Yesterday, Fern made a post about some friends of his that were finding themselves too busy to blog. Heaven forbid!

Seriously, his raised a good question - is blogging over the hill? I suppose it's certainly not the big fad anymore. And certainly, there are cases to be made for more immediate and interpersonal forms of communication in these days of Web 2.0.

I like forums, myself. I am a regular contributor to Christian Musician Forum. I also have recently started posting in The Worship Place forums. I like that give and take, you say something, I think about it and say something kind of interaction. But I suppose that there is something to be said - in this day of instant gratification - for more immediate responses.

I like Facebook as well. It's clean and down-to-business. I have no need to mess it up with crazy layouts that make it so you can't even read someones profile, anyway. I probably check that as often as I check CMF. I like the one line updates that people write, I like that it uploads this blog, I like that you can hotlink pictures.

Myspace. Whooo man. Where to start? I do have one.
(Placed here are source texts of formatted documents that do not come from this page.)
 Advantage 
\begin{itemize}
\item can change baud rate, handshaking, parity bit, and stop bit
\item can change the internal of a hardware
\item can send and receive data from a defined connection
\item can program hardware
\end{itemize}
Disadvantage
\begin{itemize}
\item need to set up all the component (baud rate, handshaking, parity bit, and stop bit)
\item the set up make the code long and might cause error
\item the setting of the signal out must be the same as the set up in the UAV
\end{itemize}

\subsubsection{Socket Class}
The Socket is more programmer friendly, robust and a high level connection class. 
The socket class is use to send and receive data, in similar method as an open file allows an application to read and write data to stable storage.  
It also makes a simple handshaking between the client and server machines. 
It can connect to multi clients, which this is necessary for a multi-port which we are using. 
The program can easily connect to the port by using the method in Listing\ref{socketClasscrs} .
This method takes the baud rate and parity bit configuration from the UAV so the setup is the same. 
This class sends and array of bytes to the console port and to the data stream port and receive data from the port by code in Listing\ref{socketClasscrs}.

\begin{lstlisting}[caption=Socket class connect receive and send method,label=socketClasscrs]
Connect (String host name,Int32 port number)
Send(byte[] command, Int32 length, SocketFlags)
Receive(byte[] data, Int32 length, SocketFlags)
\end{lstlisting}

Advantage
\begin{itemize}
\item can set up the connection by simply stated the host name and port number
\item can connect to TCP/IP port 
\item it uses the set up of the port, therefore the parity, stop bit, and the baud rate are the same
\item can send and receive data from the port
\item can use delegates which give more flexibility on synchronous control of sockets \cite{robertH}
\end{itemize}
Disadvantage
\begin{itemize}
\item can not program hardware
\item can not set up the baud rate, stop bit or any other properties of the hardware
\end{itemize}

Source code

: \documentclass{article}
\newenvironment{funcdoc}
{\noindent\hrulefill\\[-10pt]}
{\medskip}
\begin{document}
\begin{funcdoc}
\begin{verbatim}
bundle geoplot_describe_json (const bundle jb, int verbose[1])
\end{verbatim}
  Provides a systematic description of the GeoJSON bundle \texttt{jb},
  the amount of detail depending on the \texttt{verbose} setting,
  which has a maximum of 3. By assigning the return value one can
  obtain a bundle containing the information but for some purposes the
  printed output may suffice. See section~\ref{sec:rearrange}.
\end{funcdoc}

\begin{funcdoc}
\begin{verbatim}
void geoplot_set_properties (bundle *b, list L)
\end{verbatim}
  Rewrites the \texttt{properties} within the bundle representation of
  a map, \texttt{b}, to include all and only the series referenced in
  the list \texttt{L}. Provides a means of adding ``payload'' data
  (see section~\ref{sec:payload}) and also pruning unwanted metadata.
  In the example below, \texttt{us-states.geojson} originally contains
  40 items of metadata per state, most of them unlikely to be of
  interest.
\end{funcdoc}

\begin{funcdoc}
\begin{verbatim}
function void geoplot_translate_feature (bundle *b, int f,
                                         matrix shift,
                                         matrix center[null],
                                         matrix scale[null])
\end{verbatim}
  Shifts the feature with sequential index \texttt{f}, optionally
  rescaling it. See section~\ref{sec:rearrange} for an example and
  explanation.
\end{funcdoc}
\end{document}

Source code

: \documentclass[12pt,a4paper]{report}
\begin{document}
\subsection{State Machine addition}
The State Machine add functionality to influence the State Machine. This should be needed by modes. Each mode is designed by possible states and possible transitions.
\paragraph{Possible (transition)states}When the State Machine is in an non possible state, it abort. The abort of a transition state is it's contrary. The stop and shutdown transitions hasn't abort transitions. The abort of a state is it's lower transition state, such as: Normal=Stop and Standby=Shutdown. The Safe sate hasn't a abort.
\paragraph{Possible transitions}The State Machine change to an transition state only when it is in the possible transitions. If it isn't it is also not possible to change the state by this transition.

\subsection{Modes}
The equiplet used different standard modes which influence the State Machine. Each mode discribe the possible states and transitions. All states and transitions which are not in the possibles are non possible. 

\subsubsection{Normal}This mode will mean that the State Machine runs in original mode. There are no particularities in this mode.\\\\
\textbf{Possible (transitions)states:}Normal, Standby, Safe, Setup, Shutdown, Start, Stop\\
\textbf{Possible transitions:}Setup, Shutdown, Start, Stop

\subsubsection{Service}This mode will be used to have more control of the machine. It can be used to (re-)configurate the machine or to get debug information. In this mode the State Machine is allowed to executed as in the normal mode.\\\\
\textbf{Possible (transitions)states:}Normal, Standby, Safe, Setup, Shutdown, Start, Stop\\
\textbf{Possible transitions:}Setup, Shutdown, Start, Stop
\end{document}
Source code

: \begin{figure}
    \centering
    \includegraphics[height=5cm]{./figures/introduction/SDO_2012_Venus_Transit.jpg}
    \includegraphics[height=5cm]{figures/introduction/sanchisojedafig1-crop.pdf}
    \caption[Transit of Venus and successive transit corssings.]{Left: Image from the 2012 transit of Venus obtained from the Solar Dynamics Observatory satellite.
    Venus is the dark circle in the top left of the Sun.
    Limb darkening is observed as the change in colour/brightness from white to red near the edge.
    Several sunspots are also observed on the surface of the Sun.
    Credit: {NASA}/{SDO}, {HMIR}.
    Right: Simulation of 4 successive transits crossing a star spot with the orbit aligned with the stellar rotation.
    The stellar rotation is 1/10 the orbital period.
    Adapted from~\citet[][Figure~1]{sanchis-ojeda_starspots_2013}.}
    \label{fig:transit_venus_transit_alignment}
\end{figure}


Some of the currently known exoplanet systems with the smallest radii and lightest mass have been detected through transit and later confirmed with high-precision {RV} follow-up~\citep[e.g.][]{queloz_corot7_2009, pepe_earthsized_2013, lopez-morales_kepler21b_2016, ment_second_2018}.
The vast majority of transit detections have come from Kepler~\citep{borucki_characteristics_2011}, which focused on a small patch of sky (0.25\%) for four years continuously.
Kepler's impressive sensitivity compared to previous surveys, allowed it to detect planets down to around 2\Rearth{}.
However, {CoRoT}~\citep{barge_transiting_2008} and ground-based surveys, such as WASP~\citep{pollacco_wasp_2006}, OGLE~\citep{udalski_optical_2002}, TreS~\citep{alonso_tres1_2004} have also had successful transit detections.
Honestly, if I look at it once a week, that's a lot. Myspace used to be where the youth group communicated with each other before they found Facebook. But, wow, is that a dark place. Bebo is much better. It's cleaner, and I don't get nearly as many propositions from "girls who want to meet you!" I am really trying to avoid twitter, Hellotxt or other microblogs. I am just not that interesting!

Whatever your social networking preferences, it is clear that the world is a different one than it was even a few years ago, and the web is a place we can ill afford to ignore. I've written several posts to that end, and one has even gotten picked up by several sources and reprinted. So people are talking about the web as a ministry tool.

But I hope blogging continues to thrive. I there are several that I follow regularly. They are listed on the sidebar blogroll. What I like about them is that they offer a snapshot of what the blogger is thinking. The good ones are more like random thoughts strung together than any kind of coherent narrative. And while I don't mind a blog series too much, I much prefer the non-sequiter post. Like this one.

Now back to our regular programming. Keep on blogging.